I will work with that.
I don’t plan to delve too deeply into this rabbit hole but I will help where I can. Also not wishing to start another argument I will just say I am not a python coder. But once again I will do what I can.
Integration seems to be key here.

Ok just to be clear here and after a very brief look at the system.
If I choose local command in the wake word setup.
I write an executable that simply runs until it gets a valid wake trigger then fully exits.

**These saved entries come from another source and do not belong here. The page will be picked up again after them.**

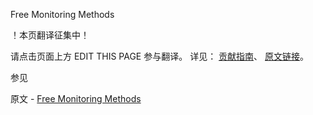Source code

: Free Monitoring Methods

 ！本页翻译征集中！

请点击页面上方 EDIT THIS PAGE 参与翻译。
详见：
[贡献指南]( https://github.com/whaleal/MongoDB-Manual-zh/blob/master/CONTRIBUTING.md )、
[原文链接](  https://docs.mongodb.com/manual/reference/method/js-free-monitoring/  )。

 参见

原文 - [Free Monitoring Methods]( https://docs.mongodb.com/manual/reference/method/js-free-monitoring/ )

So rhasspy will startup set itself up run it’s web interface then run my executable then effectivly sleep (maintaining the web inteface).
When my executable exits rhasspy will then move to the next step ie start the recording …

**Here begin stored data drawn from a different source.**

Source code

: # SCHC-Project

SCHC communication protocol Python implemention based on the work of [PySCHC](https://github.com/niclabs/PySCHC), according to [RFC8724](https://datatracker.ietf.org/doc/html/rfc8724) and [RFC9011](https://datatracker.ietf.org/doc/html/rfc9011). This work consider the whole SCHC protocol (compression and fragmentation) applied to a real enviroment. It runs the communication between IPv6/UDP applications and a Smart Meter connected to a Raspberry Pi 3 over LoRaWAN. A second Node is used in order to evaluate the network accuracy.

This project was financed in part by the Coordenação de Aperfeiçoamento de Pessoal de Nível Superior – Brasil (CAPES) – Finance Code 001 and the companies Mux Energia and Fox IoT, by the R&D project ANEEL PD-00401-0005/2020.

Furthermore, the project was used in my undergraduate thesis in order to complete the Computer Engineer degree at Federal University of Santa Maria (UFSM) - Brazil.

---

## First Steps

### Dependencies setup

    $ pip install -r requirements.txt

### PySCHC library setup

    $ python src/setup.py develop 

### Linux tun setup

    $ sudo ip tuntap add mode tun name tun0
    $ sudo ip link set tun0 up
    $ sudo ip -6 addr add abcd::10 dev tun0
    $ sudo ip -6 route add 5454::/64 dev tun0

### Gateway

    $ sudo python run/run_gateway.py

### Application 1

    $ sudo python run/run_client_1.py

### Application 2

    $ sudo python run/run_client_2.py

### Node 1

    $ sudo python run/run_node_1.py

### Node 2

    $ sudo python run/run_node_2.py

So any Wake word / trigger excutable could easily be incorporated into the system.

Have I got that correct?
That seems a little too easy. :smiley:
I must have something wrong…

Never tried it but looks like so.

Someone will have to prompt how a stream on stdin should be handled as just never done it.

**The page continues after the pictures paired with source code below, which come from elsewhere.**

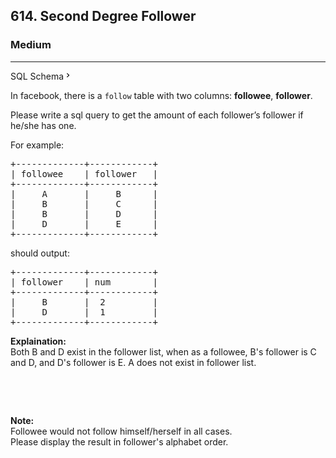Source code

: <h2>614. Second Degree Follower</h2><h3>Medium</h3><hr><div class="sql-schema-wrapper__3VBi"><a class="sql-schema-link__3cEg">SQL Schema<svg viewBox="0 0 24 24" width="1em" height="1em" class="icon__1Md2"><path fill-rule="evenodd" d="M10 6L8.59 7.41 13.17 12l-4.58 4.59L10 18l6-6z"></path></svg></a></div><div><p>In facebook, there is a <code>follow</code> table with two columns: <b>followee</b>, <b>follower</b>.</p>

<p>Please write a sql query to get the amount of each follower’s follower if he/she has one.</p>

<p>For example:</p>

<pre>+-------------+------------+
| followee    | follower   |
+-------------+------------+
|     A       |     B      |
|     B       |     C      |
|     B       |     D      |
|     D       |     E      |
+-------------+------------+
</pre>
should output:

<pre>+-------------+------------+
| follower    | num        |
+-------------+------------+
|     B       |  2         |
|     D       |  1         |
+-------------+------------+
</pre>
<b>Explaination:</b><br>
Both B and D exist in the follower list, when as a followee, B's follower is C and D, and D's follower is E. A does not exist in follower list.
<p>&nbsp;</p>

<p>&nbsp;</p>
<b>Note:</b><br>
Followee would not follow himself/herself in all cases.<br>
Please display the result in follower's alphabet order.
<p>&nbsp;</p>
</div>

import sys data = sys.stdin.readline()

?

wakewordId to standard out and exit

Thanks Rolyan.
Yes after a ltttle rtfm
https://rhasspy.readthedocs.io/en/latest/wake-word/#command
Also after looking at the sleep.sh It appears to be that easy.
jq tricked me for a moment but for those that follow.

aptitude show jq

Package: jq
Version: 1.5+dfsg-2
State: not installed
Multi-Arch: foreign
Priority: optional
Section: universe/utils
Maintainer: Ubuntu Developers ubuntu-devel-discuss@lists.ubuntu.com
Architecture: amd64
Uncompressed Size: 90.1 k
Depends: libjq1 (= 1.5+dfsg-2), libc6 (>= 2.4)
Conflicts: jq:i386
Provides: jq:i386 (= 1.5+dfsg-2)
Provided by: jq:i386 (1.5+dfsg-2)
Description: lightweight and flexible command-line JSON processor
jq is like sed for JSON data – you can use it to slice and filter and map and transform
structured data with the same ease that sed, awk, grep and friends let you play with text.

It is written in portable C, and it has minimal runtime dependencies.

jq can mangle the data format that you have into the one that you want with very little effort,
and the program to do so is often shorter and simpler than you’d expect.
Homepage: GitHub - stedolan/jq: Command-line JSON processor

i testing Linto thanks is good project!!! How to use the models produced with rhasspy or other external software?